The records are to be copied in their entirety, exactly as given.

DATA FOR PROCESSING Start Marker

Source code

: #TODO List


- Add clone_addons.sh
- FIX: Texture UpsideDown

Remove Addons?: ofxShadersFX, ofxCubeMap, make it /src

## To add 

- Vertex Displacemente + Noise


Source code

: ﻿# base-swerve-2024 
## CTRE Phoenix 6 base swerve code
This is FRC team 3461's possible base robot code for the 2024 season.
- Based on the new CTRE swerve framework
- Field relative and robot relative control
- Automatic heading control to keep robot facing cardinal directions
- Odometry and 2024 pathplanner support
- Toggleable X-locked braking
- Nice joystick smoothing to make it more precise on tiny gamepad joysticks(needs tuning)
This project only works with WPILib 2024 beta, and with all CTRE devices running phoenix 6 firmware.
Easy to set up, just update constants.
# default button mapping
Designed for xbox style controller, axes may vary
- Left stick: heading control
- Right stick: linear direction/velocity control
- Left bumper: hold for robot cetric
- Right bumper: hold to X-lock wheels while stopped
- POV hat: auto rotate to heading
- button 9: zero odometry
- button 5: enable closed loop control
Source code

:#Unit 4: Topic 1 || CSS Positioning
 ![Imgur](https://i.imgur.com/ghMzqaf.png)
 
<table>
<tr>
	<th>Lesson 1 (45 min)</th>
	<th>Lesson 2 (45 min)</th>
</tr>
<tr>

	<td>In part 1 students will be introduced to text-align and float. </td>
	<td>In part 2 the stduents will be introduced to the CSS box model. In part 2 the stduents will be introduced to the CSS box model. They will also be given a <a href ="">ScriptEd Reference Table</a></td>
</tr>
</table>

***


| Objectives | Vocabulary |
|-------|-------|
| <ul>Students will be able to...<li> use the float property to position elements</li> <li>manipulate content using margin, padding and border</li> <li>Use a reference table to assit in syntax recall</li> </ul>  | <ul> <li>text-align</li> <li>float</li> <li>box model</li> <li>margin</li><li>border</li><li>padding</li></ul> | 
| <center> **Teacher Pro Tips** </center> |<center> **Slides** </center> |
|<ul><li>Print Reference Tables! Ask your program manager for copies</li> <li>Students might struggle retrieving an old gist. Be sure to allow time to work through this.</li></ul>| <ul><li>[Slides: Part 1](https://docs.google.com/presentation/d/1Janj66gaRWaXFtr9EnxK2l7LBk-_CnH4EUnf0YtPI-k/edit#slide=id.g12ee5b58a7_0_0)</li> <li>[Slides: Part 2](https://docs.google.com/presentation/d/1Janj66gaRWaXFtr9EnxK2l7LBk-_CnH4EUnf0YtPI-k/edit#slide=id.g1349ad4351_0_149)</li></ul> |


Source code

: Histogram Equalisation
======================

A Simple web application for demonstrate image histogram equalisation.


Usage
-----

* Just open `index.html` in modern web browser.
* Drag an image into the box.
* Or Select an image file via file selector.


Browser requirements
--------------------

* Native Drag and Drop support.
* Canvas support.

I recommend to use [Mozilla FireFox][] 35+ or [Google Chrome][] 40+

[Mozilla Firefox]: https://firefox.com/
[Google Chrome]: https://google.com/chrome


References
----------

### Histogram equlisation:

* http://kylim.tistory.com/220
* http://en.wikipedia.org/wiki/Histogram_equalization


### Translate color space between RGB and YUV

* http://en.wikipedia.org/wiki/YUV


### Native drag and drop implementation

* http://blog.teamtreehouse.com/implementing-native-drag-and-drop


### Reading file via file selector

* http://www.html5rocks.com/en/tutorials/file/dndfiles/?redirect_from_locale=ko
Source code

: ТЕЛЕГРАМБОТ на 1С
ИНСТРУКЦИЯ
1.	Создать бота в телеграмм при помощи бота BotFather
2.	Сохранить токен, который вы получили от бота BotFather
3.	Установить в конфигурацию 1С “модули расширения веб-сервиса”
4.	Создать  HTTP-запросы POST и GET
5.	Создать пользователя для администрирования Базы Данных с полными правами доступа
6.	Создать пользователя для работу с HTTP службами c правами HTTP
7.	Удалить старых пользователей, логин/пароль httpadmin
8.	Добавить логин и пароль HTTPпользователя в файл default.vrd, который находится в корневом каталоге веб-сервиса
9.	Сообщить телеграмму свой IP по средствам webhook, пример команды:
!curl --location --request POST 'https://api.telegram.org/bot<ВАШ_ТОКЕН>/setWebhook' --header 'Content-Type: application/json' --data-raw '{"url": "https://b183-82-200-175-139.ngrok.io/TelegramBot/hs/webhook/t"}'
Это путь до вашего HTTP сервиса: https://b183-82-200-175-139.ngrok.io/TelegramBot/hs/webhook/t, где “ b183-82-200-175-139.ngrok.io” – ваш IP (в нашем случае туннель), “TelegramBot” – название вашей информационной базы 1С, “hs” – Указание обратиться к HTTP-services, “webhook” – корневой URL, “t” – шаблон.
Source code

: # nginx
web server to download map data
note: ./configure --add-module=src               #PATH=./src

DATA FOR PROCESSING End Marker

EXERCISE OUTPUT:
Source code

: #TODO List


- Add clone_addons.sh
- FIX: Texture UpsideDown

Remove Addons?: ofxShadersFX, ofxCubeMap, make it /src

## To add 

- Vertex Displacemente + Noise


Source code

: ﻿# base-swerve-2024 
## CTRE Phoenix 6 base swerve code
This is FRC team 3461's possible base robot code for the 2024 season.
- Based on the new CTRE swerve framework
- Field relative and robot relative control
- Automatic heading control to keep robot facing cardinal directions
- Odometry and 2024 pathplanner support
- Toggleable X-locked braking
- Nice joystick smoothing to make it more precise on tiny gamepad joysticks(needs tuning)
This project only works with WPILib 2024 beta, and with all CTRE devices running phoenix 6 firmware.
Easy to set up, just update constants.
# default button mapping
Designed for xbox style controller, axes may vary
- Left stick: heading control
- Right stick: linear direction/velocity control
- Left bumper: hold for robot cetric
- Right bumper: hold to X-lock wheels while stopped
- POV hat: auto rotate to heading
- button 9: zero odometry
- button 5: enable closed loop control
Source code

:#Unit 4: Topic 1 || CSS Positioning
 ![Imgur](https://i.imgur.com/ghMzqaf.png)
 
<table>
<tr>
	<th>Lesson 1 (45 min)</th>
	<th>Lesson 2 (45 min)</th>
</tr>
<tr>

	<td>In part 1 students will be introduced to text-align and float. </td>
	<td>In part 2 the stduents will be introduced to the CSS box model. In part 2 the stduents will be introduced to the CSS box model. They will also be given a <a href ="">ScriptEd Reference Table</a></td>
</tr>
</table>

***


| Objectives | Vocabulary |
|-------|-------|
| <ul>Students will be able to...<li> use the float property to position elements</li> <li>manipulate content using margin, padding and border</li> <li>Use a reference table to assit in syntax recall</li> </ul>  | <ul> <li>text-align</li> <li>float</li> <li>box model</li> <li>margin</li><li>border</li><li>padding</li></ul> | 
| <center> **Teacher Pro Tips** </center> |<center> **Slides** </center> |
|<ul><li>Print Reference Tables! Ask your program manager for copies</li> <li>Students might struggle retrieving an old gist. Be sure to allow time to work through this.</li></ul>| <ul><li>[Slides: Part 1](https://docs.google.com/presentation/d/1Janj66gaRWaXFtr9EnxK2l7LBk-_CnH4EUnf0YtPI-k/edit#slide=id.g12ee5b58a7_0_0)</li> <li>[Slides: Part 2](https://docs.google.com/presentation/d/1Janj66gaRWaXFtr9EnxK2l7LBk-_CnH4EUnf0YtPI-k/edit#slide=id.g1349ad4351_0_149)</li></ul> |


Source code

: Histogram Equalisation
======================

A Simple web application for demonstrate image histogram equalisation.


Usage
-----

* Just open `index.html` in modern web browser.
* Drag an image into the box.
* Or Select an image file via file selector.


Browser requirements
--------------------

* Native Drag and Drop support.
* Canvas support.

I recommend to use [Mozilla FireFox][] 35+ or [Google Chrome][] 40+

[Mozilla Firefox]: https://firefox.com/
[Google Chrome]: https://google.com/chrome


References
----------

### Histogram equlisation:

* http://kylim.tistory.com/220
* http://en.wikipedia.org/wiki/Histogram_equalization


### Translate color space between RGB and YUV

* http://en.wikipedia.org/wiki/YUV


### Native drag and drop implementation

* http://blog.teamtreehouse.com/implementing-native-drag-and-drop


### Reading file via file selector

* http://www.html5rocks.com/en/tutorials/file/dndfiles/?redirect_from_locale=ko
Source code

: ТЕЛЕГРАМБОТ на 1С
ИНСТРУКЦИЯ
1.	Создать бота в телеграмм при помощи бота BotFather
2.	Сохранить токен, который вы получили от бота BotFather
3.	Установить в конфигурацию 1С “модули расширения веб-сервиса”
4.	Создать  HTTP-запросы POST и GET
5.	Создать пользователя для администрирования Базы Данных с полными правами доступа
6.	Создать пользователя для работу с HTTP службами c правами HTTP
7.	Удалить старых пользователей, логин/пароль httpadmin
8.	Добавить логин и пароль HTTPпользователя в файл default.vrd, который находится в корневом каталоге веб-сервиса
9.	Сообщить телеграмму свой IP по средствам webhook, пример команды:
!curl --location --request POST 'https://api.telegram.org/bot<ВАШ_ТОКЕН>/setWebhook' --header 'Content-Type: application/json' --data-raw '{"url": "https://b183-82-200-175-139.ngrok.io/TelegramBot/hs/webhook/t"}'
Это путь до вашего HTTP сервиса: https://b183-82-200-175-139.ngrok.io/TelegramBot/hs/webhook/t, где “ b183-82-200-175-139.ngrok.io” – ваш IP (в нашем случае туннель), “TelegramBot” – название вашей информационной базы 1С, “hs” – Указание обратиться к HTTP-services, “webhook” – корневой URL, “t” – шаблон.
Source code

: # nginx
web server to download map data
note: ./configure --add-module=src               #PATH=./src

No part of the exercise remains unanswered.